The two officers in the Rice case had been dispatched in response to a 911-emergency call reporting a suspect with a gun near a recreation center.
But crucial information the caller gave dispatchers - namely that the person in question was a juvenile and that the supposed weapon might be a toy - was never relayed to Loehmann and his partner before they reached the scene.
As a result, "the officers believed they were responding to a playground where a grown man was brandishing a real gun at individuals, presumably children," the Justice Department's Civil Rights Division said in its six-page statement.
Moreover, security camera video of the November 2014 episode was found to be too grainy and taken from too great a distance to conclusively detail circumstances of the shooting, the statement said.
In closing the case without bringing charges, the department said it lacked sufficient evidence to prove beyond a reasonable doubt that either officer had willfully broken the law, as opposed to making a mistake or exercising poor judgment.
"Although Tamir Rice's death is tragic ... both the Civil Rights Division and the U.S. Attorney's Office concluded that this matter is not a prosecutable violation of the federal statutes," the department said.
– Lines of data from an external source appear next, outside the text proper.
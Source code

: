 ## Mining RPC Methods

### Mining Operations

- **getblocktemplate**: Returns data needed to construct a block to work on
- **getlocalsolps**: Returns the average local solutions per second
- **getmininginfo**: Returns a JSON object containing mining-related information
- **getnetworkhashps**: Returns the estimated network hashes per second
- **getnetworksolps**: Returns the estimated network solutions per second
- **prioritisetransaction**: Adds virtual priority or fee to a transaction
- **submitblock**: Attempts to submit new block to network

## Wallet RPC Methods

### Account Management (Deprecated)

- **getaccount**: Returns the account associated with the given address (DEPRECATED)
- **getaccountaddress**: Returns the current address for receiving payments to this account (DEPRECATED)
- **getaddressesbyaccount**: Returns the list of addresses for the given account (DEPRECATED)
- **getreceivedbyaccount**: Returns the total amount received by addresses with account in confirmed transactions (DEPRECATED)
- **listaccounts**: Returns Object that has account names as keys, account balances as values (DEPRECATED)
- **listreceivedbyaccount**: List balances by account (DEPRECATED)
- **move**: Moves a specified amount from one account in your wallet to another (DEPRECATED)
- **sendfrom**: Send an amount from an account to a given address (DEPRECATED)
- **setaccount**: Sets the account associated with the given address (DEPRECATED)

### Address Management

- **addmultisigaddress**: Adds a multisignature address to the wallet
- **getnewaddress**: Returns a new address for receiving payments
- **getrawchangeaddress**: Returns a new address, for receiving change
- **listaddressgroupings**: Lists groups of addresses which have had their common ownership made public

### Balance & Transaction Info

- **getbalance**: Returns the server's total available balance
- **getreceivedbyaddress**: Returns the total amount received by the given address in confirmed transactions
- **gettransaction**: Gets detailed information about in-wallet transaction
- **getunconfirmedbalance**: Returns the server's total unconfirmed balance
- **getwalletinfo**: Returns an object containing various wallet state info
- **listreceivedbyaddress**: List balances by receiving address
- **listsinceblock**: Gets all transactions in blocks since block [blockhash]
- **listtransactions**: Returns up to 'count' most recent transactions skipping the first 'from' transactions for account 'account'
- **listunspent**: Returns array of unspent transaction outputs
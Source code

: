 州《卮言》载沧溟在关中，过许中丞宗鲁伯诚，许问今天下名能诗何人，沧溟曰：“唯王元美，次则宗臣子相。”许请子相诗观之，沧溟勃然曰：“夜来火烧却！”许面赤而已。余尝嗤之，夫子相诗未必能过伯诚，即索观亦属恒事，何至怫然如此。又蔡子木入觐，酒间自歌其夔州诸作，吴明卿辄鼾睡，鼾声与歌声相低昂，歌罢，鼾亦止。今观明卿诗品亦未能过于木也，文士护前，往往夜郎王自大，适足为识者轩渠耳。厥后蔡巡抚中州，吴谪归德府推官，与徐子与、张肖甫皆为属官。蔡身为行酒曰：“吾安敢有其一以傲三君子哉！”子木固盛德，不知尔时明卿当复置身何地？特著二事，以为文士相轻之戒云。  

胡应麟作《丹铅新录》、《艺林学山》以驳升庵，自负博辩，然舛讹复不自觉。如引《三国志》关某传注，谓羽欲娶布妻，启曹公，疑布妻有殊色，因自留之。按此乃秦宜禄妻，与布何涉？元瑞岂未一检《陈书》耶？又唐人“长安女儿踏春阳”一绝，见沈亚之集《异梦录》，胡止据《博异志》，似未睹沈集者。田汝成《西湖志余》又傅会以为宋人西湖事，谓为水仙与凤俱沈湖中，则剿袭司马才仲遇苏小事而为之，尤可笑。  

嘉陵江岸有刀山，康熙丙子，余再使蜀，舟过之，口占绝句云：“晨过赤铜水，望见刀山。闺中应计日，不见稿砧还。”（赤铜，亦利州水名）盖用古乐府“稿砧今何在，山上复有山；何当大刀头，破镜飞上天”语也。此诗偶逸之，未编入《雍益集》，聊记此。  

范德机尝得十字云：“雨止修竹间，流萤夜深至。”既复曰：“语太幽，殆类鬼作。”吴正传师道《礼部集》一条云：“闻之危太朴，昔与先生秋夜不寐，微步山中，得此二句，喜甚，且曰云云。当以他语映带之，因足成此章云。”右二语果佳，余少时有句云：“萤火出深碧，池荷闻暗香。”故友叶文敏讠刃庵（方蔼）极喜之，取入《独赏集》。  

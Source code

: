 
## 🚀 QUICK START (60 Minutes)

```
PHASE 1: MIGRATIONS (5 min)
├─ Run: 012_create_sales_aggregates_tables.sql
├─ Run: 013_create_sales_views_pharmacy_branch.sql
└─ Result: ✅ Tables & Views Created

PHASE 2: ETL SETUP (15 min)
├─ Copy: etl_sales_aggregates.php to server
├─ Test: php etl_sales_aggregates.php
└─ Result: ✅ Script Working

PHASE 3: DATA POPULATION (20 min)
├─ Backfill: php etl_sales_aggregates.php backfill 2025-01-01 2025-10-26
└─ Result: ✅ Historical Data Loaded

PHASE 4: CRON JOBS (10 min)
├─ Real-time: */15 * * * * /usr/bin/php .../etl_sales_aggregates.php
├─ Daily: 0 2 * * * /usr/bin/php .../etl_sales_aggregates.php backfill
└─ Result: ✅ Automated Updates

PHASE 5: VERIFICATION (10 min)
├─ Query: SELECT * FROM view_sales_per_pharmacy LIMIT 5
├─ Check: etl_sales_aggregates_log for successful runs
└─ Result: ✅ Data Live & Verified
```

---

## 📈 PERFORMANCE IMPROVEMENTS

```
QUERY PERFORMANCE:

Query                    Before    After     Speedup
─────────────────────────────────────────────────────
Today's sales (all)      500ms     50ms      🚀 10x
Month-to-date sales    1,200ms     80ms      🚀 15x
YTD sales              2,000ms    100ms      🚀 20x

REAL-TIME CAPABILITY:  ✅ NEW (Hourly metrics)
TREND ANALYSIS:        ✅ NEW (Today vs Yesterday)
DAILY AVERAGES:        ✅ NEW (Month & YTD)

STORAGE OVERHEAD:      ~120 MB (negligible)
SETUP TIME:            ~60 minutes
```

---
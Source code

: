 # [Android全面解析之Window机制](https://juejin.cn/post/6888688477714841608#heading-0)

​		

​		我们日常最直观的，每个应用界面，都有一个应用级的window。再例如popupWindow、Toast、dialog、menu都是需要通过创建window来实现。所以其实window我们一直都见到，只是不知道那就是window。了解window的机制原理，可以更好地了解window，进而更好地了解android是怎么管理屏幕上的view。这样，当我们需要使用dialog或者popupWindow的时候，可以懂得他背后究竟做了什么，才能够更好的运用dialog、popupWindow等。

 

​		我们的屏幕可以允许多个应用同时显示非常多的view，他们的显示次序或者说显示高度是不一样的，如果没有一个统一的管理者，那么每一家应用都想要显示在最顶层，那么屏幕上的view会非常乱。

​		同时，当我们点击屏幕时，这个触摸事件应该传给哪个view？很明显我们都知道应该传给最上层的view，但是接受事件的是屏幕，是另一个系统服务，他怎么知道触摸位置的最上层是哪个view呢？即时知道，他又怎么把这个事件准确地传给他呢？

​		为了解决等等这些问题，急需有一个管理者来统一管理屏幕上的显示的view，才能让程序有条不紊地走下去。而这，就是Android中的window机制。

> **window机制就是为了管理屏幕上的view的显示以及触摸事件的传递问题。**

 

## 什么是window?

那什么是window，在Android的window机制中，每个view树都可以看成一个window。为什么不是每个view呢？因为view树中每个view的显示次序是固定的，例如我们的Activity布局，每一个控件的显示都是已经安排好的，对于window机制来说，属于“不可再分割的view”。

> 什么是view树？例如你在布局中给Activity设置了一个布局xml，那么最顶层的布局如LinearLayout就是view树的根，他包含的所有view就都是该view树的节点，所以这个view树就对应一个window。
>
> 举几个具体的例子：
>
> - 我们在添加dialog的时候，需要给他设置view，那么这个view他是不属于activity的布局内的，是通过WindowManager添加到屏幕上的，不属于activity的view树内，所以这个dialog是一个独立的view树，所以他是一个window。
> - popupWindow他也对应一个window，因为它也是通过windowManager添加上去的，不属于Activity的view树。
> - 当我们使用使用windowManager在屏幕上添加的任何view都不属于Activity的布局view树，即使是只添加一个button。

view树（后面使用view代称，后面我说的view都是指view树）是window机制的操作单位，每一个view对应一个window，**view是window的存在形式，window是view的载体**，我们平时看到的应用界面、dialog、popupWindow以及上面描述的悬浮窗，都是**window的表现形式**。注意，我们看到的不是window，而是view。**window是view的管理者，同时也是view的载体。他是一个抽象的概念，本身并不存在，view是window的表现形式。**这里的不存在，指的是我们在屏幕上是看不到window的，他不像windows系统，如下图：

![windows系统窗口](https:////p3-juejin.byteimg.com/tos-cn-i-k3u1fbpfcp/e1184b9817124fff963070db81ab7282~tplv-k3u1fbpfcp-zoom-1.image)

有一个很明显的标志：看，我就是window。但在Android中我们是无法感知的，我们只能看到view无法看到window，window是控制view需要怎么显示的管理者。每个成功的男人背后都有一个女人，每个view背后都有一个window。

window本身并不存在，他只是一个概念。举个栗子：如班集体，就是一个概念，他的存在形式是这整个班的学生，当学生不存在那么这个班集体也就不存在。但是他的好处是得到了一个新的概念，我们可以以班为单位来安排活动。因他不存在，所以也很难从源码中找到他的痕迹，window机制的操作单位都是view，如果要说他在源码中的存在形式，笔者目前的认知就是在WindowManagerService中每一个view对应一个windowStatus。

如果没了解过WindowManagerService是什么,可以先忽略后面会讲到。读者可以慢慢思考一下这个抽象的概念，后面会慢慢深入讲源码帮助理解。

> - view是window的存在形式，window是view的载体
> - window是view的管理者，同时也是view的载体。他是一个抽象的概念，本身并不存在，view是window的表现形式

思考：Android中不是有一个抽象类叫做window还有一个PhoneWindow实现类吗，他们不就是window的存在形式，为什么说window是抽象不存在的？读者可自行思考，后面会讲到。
Although no criminal charges have been brought, the city agreed to pay $6 million to the boy's family to settle a civil rights lawsuit filed in his death in April 2016.
Cuyahoga County prosecutors who previously investigated the killing have said Rice had either intended to hand over the toy weapon he was carrying - an Airsoft replica of a .45-caliber semiautomatic handgun - or show officers it was not real, but that the two policemen had no way of knowing that.
The Airsoft normally comes with an orange tip on its barrel to distinguish it from an actual firearm, but the one Rice was holding at the time did not, prosecutors said.
The family's attorney, Subodh Chandra, said Tamir's mother is profoundly upset by news of Tuesday's decision.
"Justice for the family would be to prosecute the officers who killed their child," Chandra said.